── DATA FOR ANALYSIS

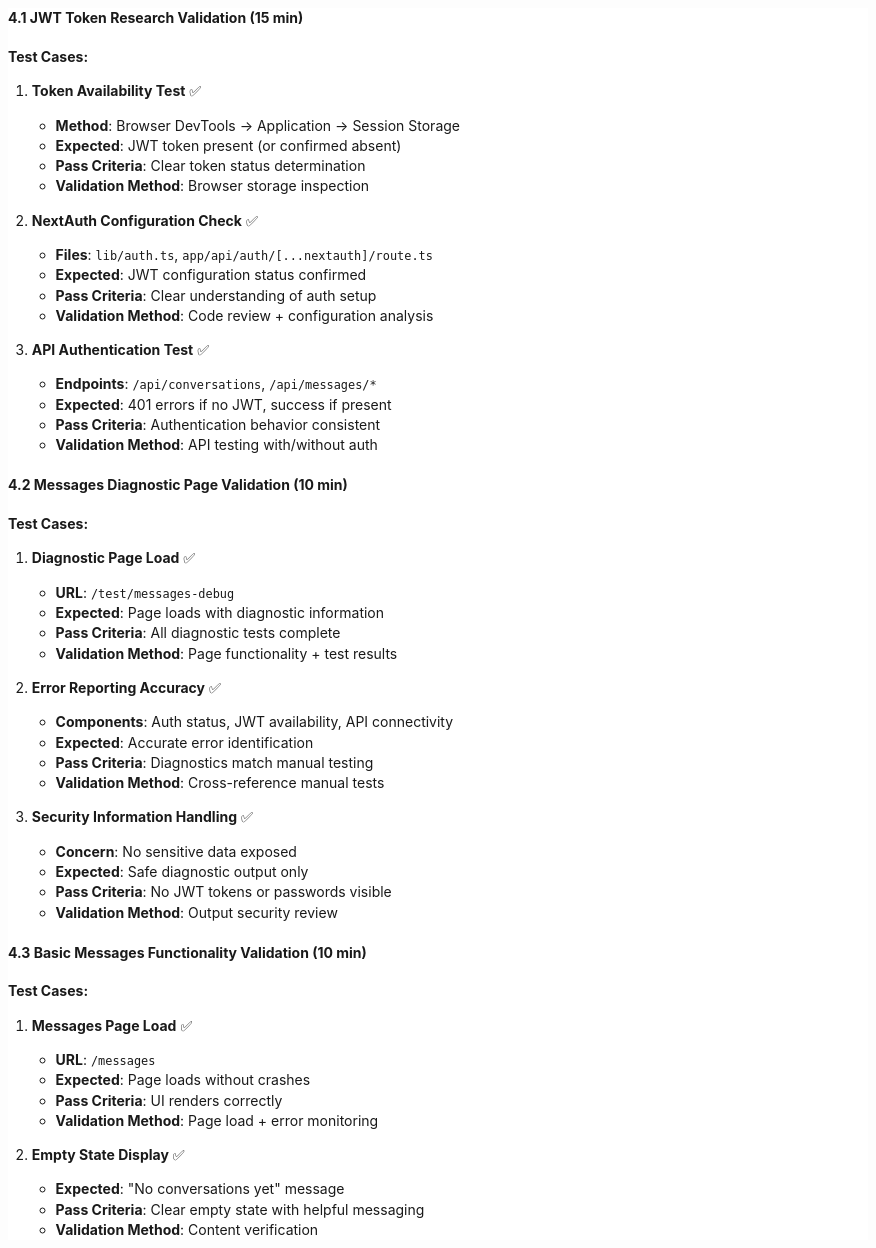 #### 4.1 JWT Token Research Validation (15 min)
**Test Cases:**
1. **Token Availability Test** ✅
   - **Method**: Browser DevTools → Application → Session Storage
   - **Expected**: JWT token present (or confirmed absent)
   - **Pass Criteria**: Clear token status determination
   - **Validation Method**: Browser storage inspection

2. **NextAuth Configuration Check** ✅
   - **Files**: `lib/auth.ts`, `app/api/auth/[...nextauth]/route.ts`
   - **Expected**: JWT configuration status confirmed
   - **Pass Criteria**: Clear understanding of auth setup
   - **Validation Method**: Code review + configuration analysis

3. **API Authentication Test** ✅
   - **Endpoints**: `/api/conversations`, `/api/messages/*`
   - **Expected**: 401 errors if no JWT, success if present
   - **Pass Criteria**: Authentication behavior consistent
   - **Validation Method**: API testing with/without auth

#### 4.2 Messages Diagnostic Page Validation (10 min)
**Test Cases:**
1. **Diagnostic Page Load** ✅
   - **URL**: `/test/messages-debug`
   - **Expected**: Page loads with diagnostic information
   - **Pass Criteria**: All diagnostic tests complete
   - **Validation Method**: Page functionality + test results

2. **Error Reporting Accuracy** ✅
   - **Components**: Auth status, JWT availability, API connectivity
   - **Expected**: Accurate error identification
   - **Pass Criteria**: Diagnostics match manual testing
   - **Validation Method**: Cross-reference manual tests

3. **Security Information Handling** ✅
   - **Concern**: No sensitive data exposed
   - **Expected**: Safe diagnostic output only
   - **Pass Criteria**: No JWT tokens or passwords visible
   - **Validation Method**: Output security review

#### 4.3 Basic Messages Functionality Validation (10 min)
**Test Cases:**
1. **Messages Page Load** ✅
   - **URL**: `/messages`
   - **Expected**: Page loads without crashes
   - **Pass Criteria**: UI renders correctly
   - **Validation Method**: Page load + error monitoring

2. **Empty State Display** ✅
   - **Expected**: "No conversations yet" message
   - **Pass Criteria**: Clear empty state with helpful messaging
   - **Validation Method**: Content verification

────

# EXERCISE DESCRIPTION
Restate the material above word for word; pictures do not belong in the copy.

# TASK RESPONSE
 #### 4.1 JWT Token Research Validation (15 min)
**Test Cases:**
1. **Token Availability Test** ✅
   - **Method**: Browser DevTools → Application → Session Storage
   - **Expected**: JWT token present (or confirmed absent)
   - **Pass Criteria**: Clear token status determination
   - **Validation Method**: Browser storage inspection

2. **NextAuth Configuration Check** ✅
   - **Files**: `lib/auth.ts`, `app/api/auth/[...nextauth]/route.ts`
   - **Expected**: JWT configuration status confirmed
   - **Pass Criteria**: Clear understanding of auth setup
   - **Validation Method**: Code review + configuration analysis

3. **API Authentication Test** ✅
   - **Endpoints**: `/api/conversations`, `/api/messages/*`
   - **Expected**: 401 errors if no JWT, success if present
   - **Pass Criteria**: Authentication behavior consistent
   - **Validation Method**: API testing with/without auth

#### 4.2 Messages Diagnostic Page Validation (10 min)
**Test Cases:**
1. **Diagnostic Page Load** ✅
   - **URL**: `/test/messages-debug`
   - **Expected**: Page loads with diagnostic information
   - **Pass Criteria**: All diagnostic tests complete
   - **Validation Method**: Page functionality + test results

2. **Error Reporting Accuracy** ✅
   - **Components**: Auth status, JWT availability, API connectivity
   - **Expected**: Accurate error identification
   - **Pass Criteria**: Diagnostics match manual testing
   - **Validation Method**: Cross-reference manual tests

3. **Security Information Handling** ✅
   - **Concern**: No sensitive data exposed
   - **Expected**: Safe diagnostic output only
   - **Pass Criteria**: No JWT tokens or passwords visible
   - **Validation Method**: Output security review

#### 4.3 Basic Messages Functionality Validation (10 min)
**Test Cases:**
1. **Messages Page Load** ✅
   - **URL**: `/messages`
   - **Expected**: Page loads without crashes
   - **Pass Criteria**: UI renders correctly
   - **Validation Method**: Page load + error monitoring

2. **Empty State Display** ✅
   - **Expected**: "No conversations yet" message
   - **Pass Criteria**: Clear empty state with helpful messaging
   - **Validation Method**: Content verification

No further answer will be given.